DOES ANYTHING "WORK" in the face of all this data suggesting that nothing does? The authors point out that marriages where both partners are Catholic are more likely to produce children who stay at least marginally Catholic; that fathers’ active involvement in religion is particularly helpful; and that Catholic schools do make it slightly less likely that a graduate will completely abandon practice in later life. Yet even these factors seem to operate on the margins in terms of statistically proven effectiveness. As a parent, you’ll finish this book feeling as if, even if you do everything right, the odds are way less than 50-50 that you’ll see your children turn out as Catholic as you are.
This is a difficult book—not simply because of the sense of helplessness it may generate, but because it is densely packed with analysis that may discourage readers unfamiliar with complex research and social-science data. It requires keeping track of multiple classification schemes the authors have developed to define Catholic involvement and adherence, and also deciphering pages of bar graphs where the different shades of muddy gray are almost impossible to distinguish. Yet despite the obstacles, all those concerned with youth evangelization, campus ministry, or the overall demographic future of the church will need to engage this book and its data, even if they don’t agree with the authors’ diagnosis of the underlying causes.

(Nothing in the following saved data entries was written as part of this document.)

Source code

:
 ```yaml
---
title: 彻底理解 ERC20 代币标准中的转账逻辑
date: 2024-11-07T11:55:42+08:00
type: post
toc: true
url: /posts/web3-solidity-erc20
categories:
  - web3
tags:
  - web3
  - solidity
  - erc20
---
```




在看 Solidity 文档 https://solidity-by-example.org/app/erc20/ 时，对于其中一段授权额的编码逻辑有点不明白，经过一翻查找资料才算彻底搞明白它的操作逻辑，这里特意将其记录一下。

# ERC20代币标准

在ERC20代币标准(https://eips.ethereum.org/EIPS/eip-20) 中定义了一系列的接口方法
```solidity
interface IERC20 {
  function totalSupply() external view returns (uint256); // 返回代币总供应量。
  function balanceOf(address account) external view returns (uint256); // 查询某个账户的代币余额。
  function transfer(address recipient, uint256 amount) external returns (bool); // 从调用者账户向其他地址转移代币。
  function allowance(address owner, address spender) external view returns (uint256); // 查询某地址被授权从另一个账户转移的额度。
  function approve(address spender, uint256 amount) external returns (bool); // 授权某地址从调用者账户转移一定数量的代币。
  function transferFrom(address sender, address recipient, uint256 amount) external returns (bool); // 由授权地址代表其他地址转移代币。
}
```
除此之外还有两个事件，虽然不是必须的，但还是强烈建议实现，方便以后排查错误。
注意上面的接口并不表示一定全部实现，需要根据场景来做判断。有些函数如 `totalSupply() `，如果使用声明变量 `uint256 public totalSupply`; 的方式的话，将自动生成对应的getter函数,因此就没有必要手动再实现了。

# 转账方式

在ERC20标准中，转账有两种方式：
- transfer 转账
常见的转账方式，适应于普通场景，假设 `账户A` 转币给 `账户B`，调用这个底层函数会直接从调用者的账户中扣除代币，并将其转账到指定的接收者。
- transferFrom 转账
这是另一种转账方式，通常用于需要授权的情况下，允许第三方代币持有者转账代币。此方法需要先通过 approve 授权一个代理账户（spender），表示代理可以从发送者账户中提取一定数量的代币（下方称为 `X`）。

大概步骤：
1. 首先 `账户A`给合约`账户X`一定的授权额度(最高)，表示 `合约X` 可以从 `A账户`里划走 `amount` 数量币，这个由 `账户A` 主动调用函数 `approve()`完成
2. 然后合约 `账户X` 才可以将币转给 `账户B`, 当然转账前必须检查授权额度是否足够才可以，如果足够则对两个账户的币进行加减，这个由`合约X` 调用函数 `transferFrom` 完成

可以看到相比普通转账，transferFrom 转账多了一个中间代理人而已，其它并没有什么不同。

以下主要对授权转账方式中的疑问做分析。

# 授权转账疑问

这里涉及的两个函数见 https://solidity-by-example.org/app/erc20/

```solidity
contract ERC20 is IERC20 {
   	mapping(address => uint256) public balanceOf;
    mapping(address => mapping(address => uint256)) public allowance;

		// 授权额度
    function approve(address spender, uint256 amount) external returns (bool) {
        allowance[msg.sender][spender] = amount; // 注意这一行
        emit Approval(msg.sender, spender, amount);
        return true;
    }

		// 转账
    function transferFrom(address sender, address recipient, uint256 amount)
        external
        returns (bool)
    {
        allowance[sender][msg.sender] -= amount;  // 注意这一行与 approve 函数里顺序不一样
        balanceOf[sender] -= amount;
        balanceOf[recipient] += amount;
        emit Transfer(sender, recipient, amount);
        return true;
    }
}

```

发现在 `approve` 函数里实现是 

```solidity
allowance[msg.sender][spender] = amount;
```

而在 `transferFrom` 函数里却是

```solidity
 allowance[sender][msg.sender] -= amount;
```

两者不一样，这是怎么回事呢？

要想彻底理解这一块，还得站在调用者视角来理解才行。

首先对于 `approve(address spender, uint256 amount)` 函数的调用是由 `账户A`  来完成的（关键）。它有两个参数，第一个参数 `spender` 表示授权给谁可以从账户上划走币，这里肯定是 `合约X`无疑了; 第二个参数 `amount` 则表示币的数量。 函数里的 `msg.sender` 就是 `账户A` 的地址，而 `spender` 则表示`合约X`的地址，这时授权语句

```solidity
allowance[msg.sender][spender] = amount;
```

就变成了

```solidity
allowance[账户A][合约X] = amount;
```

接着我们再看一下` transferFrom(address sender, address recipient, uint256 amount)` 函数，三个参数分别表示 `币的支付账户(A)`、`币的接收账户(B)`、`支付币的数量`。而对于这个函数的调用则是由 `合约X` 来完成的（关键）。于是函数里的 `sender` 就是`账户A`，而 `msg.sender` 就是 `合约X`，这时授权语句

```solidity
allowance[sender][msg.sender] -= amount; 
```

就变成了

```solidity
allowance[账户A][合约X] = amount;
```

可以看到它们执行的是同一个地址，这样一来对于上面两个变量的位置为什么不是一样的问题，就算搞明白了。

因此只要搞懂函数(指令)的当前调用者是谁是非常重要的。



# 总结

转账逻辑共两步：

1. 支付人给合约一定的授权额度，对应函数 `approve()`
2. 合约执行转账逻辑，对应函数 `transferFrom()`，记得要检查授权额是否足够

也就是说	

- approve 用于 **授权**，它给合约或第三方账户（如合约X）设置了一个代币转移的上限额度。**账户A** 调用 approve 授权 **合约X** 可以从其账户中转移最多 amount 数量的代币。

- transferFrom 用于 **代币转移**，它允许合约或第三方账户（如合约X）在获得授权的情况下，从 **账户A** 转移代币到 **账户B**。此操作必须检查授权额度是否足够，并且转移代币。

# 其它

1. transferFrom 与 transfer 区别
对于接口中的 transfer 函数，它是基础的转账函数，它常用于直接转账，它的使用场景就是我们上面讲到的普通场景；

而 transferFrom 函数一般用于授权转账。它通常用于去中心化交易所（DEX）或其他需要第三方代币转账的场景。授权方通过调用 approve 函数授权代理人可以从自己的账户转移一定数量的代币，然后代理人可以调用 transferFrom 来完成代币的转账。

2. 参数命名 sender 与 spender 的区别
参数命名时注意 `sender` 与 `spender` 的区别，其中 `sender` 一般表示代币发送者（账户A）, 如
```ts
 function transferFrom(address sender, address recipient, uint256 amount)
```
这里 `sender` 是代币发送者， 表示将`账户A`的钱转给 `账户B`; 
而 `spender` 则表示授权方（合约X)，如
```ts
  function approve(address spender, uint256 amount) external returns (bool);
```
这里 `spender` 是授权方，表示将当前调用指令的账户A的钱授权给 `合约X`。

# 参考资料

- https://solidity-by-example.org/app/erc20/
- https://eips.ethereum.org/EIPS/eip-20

Where do we go from here? That re-do, or un-do, of the 1960s that many seem to be hoping for seems unlikely, and a strategy predicated on reviving the Catholic culture of another era will, at best, attract a passionate minority. Whatever happens, we’ll need to change the way we talk about the boundaries of our Catholic enclave, because the majority of our young adults have placed themselves outside it, and don’t show many signs of coming back voluntarily.
Perhaps the only hope is Pope Francis’s recent emphasis on making the “kerygma” of the faith a far higher priority than doctrinal and moral pronouncements. Even half of some of the most disaffected Catholic young people in this book’s survey data claim they believe that Jesus was the Son of God, raised from the dead. It’s a start, at least. And when you’re done reading Young Catholic America, you may find yourself thinking it’s the only message they might be able to hear.